One agreement provides for available borrowing of $21 million. Available
borrowings were $21 million at September 30, 1996 and December 31, 1995,
relating to this agreement. Another agreement provides for an additional $2
million for general operating purposes. Available borrowings under this
agreement were $2 million at September 30, 1996 and December 31, 1995.

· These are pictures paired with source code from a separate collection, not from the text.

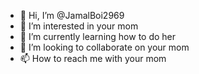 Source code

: - 👋 Hi, I’m @JamalBoi2969
- 👀 I’m interested in your mom
- 🌱 I’m currently learning how to do her
- 💞️ I’m looking to collaborate on your mom
- 📫 How to reach me with your mom

<!---
JamalBoi2969/JamalBoi2969 is a ✨ special ✨ repository because its `README.md` (this file) appears on your GitHub profile.
You can click the Preview link to take a look at your changes.
--->
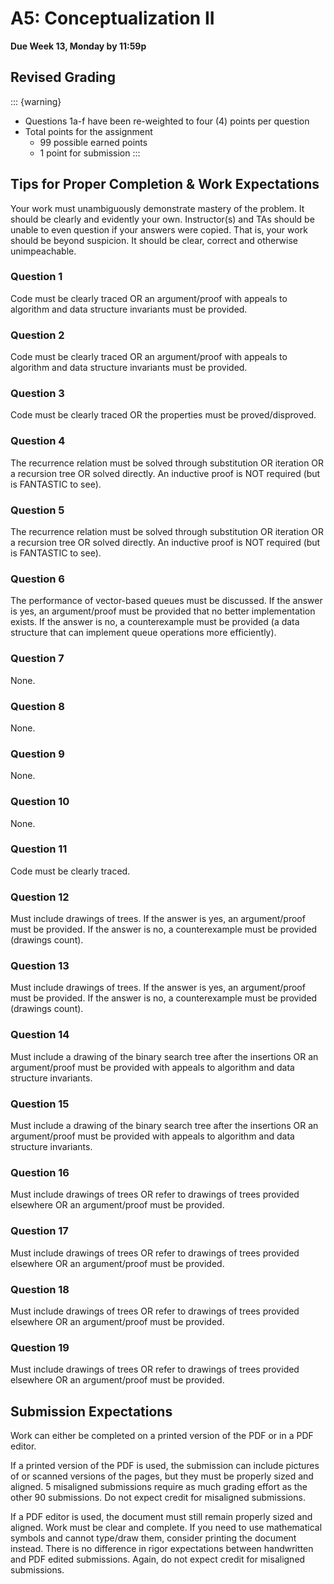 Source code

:# A5: Conceptualization II

**Due Week 13, Monday by 11:59p**

## Revised Grading

::: {warning}

- Questions 1a-f have been re-weighted to four (4) points per question
- Total points for the assignment
  - 99 possible earned points
  - 1 point for submission
:::

## Tips for Proper Completion & Work Expectations

Your work must unambiguously demonstrate mastery of the problem. It should be clearly and evidently your own. Instructor(s) and TAs should be unable to even question if your answers were copied. That is, your work should be beyond suspicion. It should be clear, correct and otherwise unimpeachable.

### Question 1

Code must be clearly traced OR an argument/proof with appeals to algorithm and data structure invariants must be provided.

### Question 2

Code must be clearly traced OR an argument/proof with appeals to algorithm and data structure invariants must be provided.

### Question 3

Code must be clearly traced OR the properties must be proved/disproved.

### Question 4

The recurrence relation must be solved through substitution OR iteration OR a recursion tree OR solved directly. An inductive proof is NOT required (but is FANTASTIC to see).

### Question 5

The recurrence relation must be solved through substitution OR iteration OR a recursion tree OR solved directly. An inductive proof is NOT required (but is FANTASTIC to see).

### Question 6

The performance of vector-based queues must be discussed. If the answer is yes, an argument/proof must be provided that no better implementation exists. If the answer is no, a counterexample must be provided (a data structure that can implement queue operations more efficiently).

### Question 7

None.

### Question 8

None.

### Question 9

None.

### Question 10

None.

### Question 11

Code must be clearly traced.

### Question 12

Must include drawings of trees. If the answer is yes, an argument/proof must be provided. If the answer is no, a counterexample must be provided (drawings count).

### Question 13

Must include drawings of trees. If the answer is yes, an argument/proof must be provided. If the answer is no, a counterexample must be provided (drawings count).

### Question 14

Must include a drawing of the binary search tree after the insertions OR an argument/proof must be provided with appeals to algorithm and data structure invariants. 

### Question 15

Must include a drawing of the binary search tree after the insertions OR an argument/proof must be provided with appeals to algorithm and data structure invariants. 

### Question 16

Must include drawings of trees OR refer to drawings of trees provided elsewhere OR an argument/proof must be provided. 

### Question 17

Must include drawings of trees OR refer to drawings of trees provided elsewhere OR an argument/proof must be provided. 

### Question 18

Must include drawings of trees OR refer to drawings of trees provided elsewhere OR an argument/proof must be provided. 

### Question 19

Must include drawings of trees OR refer to drawings of trees provided elsewhere OR an argument/proof must be provided. 

## Submission Expectations

Work can either be completed on a printed version of the PDF or in a PDF editor. 

If a printed version of the PDF is used, the submission can include pictures of or scanned versions of the pages, but they must be properly sized and aligned. 5 misaligned submissions require as much grading effort as the other 90 submissions. Do not expect credit for misaligned submissions. 

If a PDF editor is used, the document must still remain properly sized and aligned. Work must be clear and complete. If you need to use mathematical symbols and cannot type/draw them, consider printing the document instead. There is no difference in rigor expectations between handwritten and PDF edited submissions. Again, do not expect credit for misaligned submissions.
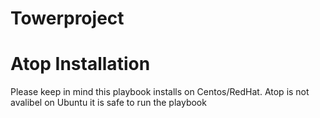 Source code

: # Towerproject


# Atop Installation

Please keep in mind this playbook installs on Centos/RedHat.
Atop is not avalibel on Ubuntu
it is safe to run the playbook
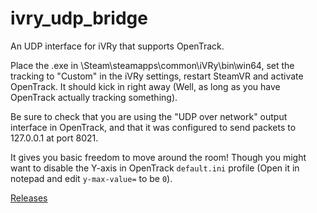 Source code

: # ivry_udp_bridge
 An UDP interface for iVRy that supports OpenTrack.

Place the .exe in \Steam\steamapps\common\iVRy\bin\win64, set the tracking to "Custom" in the iVRy settings, restart SteamVR and activate OpenTrack. It should kick in right away (Well, as long as you have OpenTrack actually tracking something).

Be sure to check that you are using the "UDP over network" output interface in OpenTrack, and that it was configured to send packets to 127.0.0.1 at port 8021.

It gives you basic freedom to move around the room! Though you might want to disable the Y-axis in OpenTrack `default.ini` profile (Open it in notepad and edit `y-max-value=` to be `0`).

[Releases](https://github.com/AXKuhta/ivry_udp_bridge/releases)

Liquidity was not adversely affected by delinquent accounts even though
the percentage of outstanding receivables 60 days or more past due increased
to 5.8% of receivables at September 30, 1996 from 4.8% of receivables at
December 31, 1995.
Management continually reviews potentially uncollectible loans and
evaluates the inherent risks and change in the composition of the Company's
loan portfolio. Current loss rates indicated a need to increase the allowance
for loan losses to provide adequate protection against increasing loan losses
on the current portfolio during August and September. The increase in the
allowance did not affect liquidity as the allowance is maintained out of
income, however, earnings could further be impacted if loss rates continue at
the current level.
Legal Proceedings:
- -----------------
The Company has various legal proceedings pending against it in the state
of Alabama and one case in the state of Georgia alleging different violations
of consumer lending laws and violations in connection with the sale of credit
insurance and loan refinancing. The outcome of the various actions is
currently not determinable. Financial condition and operating results of the
Company could be materially affected in the event of an unfavorable outcome.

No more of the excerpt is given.